Top of Information
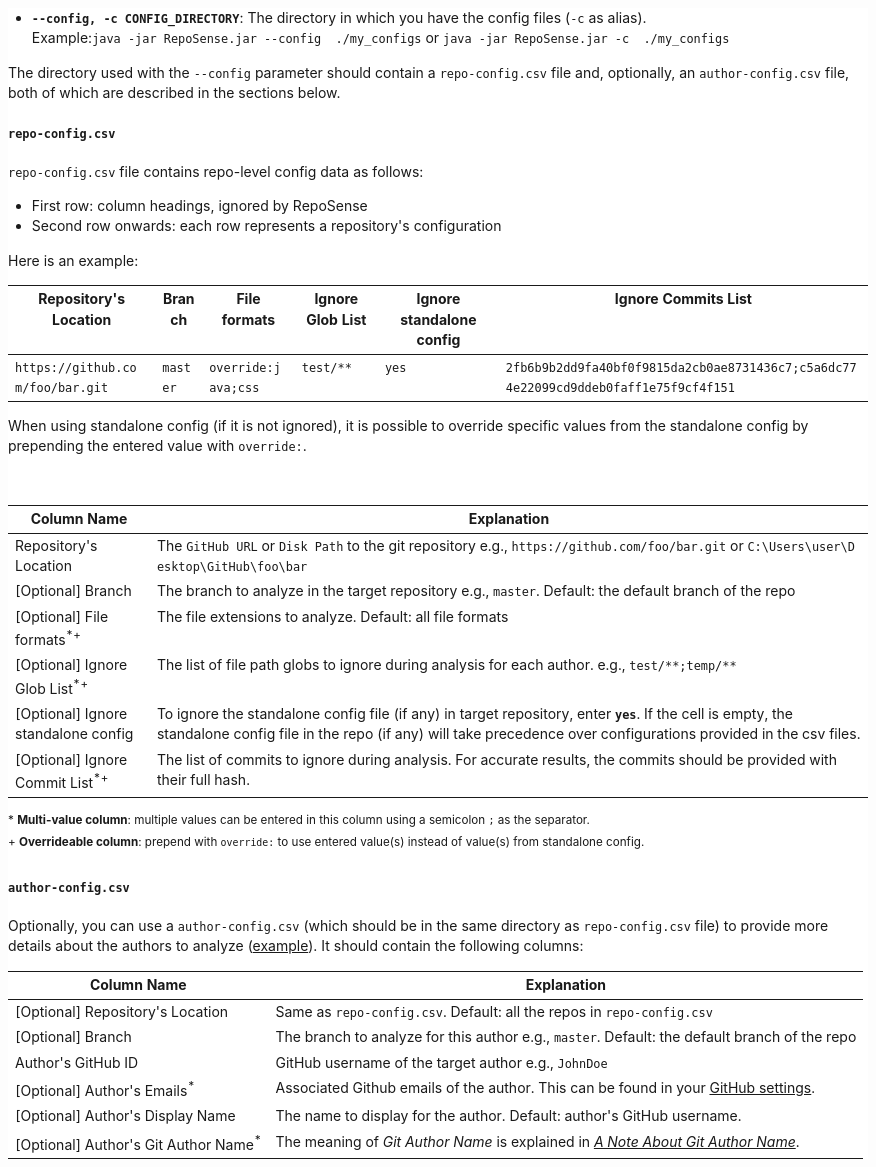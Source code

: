* **`--config, -c CONFIG_DIRECTORY`**: The directory in which you have the config files (`-c` as alias).<br>
  Example:`java -jar RepoSense.jar --config  ./my_configs` or `java -jar RepoSense.jar -c  ./my_configs`

The directory used with the `--config` parameter should contain a `repo-config.csv` file and, optionally, an `author-config.csv` file, both of which are described in the sections below.

#### `repo-config.csv`

`repo-config.csv` file contains repo-level config data as follows:

* First row: column headings, ignored by RepoSense
* Second row onwards: each row represents a repository's configuration

Here is an example:

Repository's Location|Branch|File formats|Ignore Glob List|Ignore standalone config|Ignore Commits List
---------------------|------|------------|----------------|------------------------|-------------------
`https://github.com/foo/bar.git`|`master`|`override:java;css`|`test/**`|`yes`|`2fb6b9b2dd9fa40bf0f9815da2cb0ae8731436c7;c5a6dc774e22099cd9ddeb0faff1e75f9cf4f151`

When using standalone config (if it is not ignored), it is possible to override specific values from the standalone config by prepending the entered value with `override:`.

<br>

Column Name | Explanation
----------- | -----------
Repository's Location | The `GitHub URL` or `Disk Path` to the git repository e.g., `https://github.com/foo/bar.git` or `C:\Users\user\Desktop\GitHub\foo\bar`
[Optional] Branch | The branch to analyze in the target repository e.g., `master`. Default: the default branch of the repo
[Optional] File formats<sup>*+</sup> | The file extensions to analyze. Default: all file formats
[Optional] Ignore Glob List<sup>*+</sup> | The list of file path globs to ignore during analysis for each author. e.g., `test/**;temp/**`
[Optional] Ignore standalone config | To ignore the standalone config file (if any) in target repository, enter **`yes`**. If the cell is empty, the standalone config file in the repo (if any) will take precedence over configurations provided in the csv files.
[Optional] Ignore Commit List<sup>*+</sup> | The list of commits to ignore during analysis. For accurate results, the commits should be provided with their full hash.

<sup>* **Multi-value column**: multiple values can be entered in this column using a semicolon `;` as the separator.</sup>  
<sup>+ **Overrideable column**: prepend with `override:` to use entered value(s) instead of value(s) from standalone config.</sup>

#### `author-config.csv`

Optionally, you can use a `author-config.csv` (which should be in the same directory as `repo-config.csv` file) to provide more details about the authors to analyze ([example](author-config.csv)). It should contain the following columns:

Column Name | Explanation
----------- | -----------
[Optional] Repository's Location | Same as `repo-config.csv`. Default: all the repos in `repo-config.csv`
[Optional] Branch | The branch to analyze for this author e.g., `master`. Default: the default branch of the repo
Author's GitHub ID | GitHub username of the target author e.g., `JohnDoe`
[Optional] Author's Emails<sup>*</sup> | Associated Github emails of the author. This can be found in your [GitHub settings](https://github.com/settings/emails).
[Optional] Author's Display Name | The name to display for the author. Default: author's GitHub username.
[Optional] Author's Git Author Name<sup>*</sup> | The meaning of _Git Author Name_ is explained in [_A Note About Git Author Name_](#a-note-about-git-author-name).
Bottom of Information
* Work task *
Copy each line above that contains the string "analysis".

* Result *
[Optional] Ignore Glob List<sup>*+</sup> | The list of file path globs to ignore during analysis for each author. e.g., `test/**;temp/**`
[Optional] Ignore Commit List<sup>*+</sup> | The list of commits to ignore during analysis. For accurate results, the commits should be provided with their full hash.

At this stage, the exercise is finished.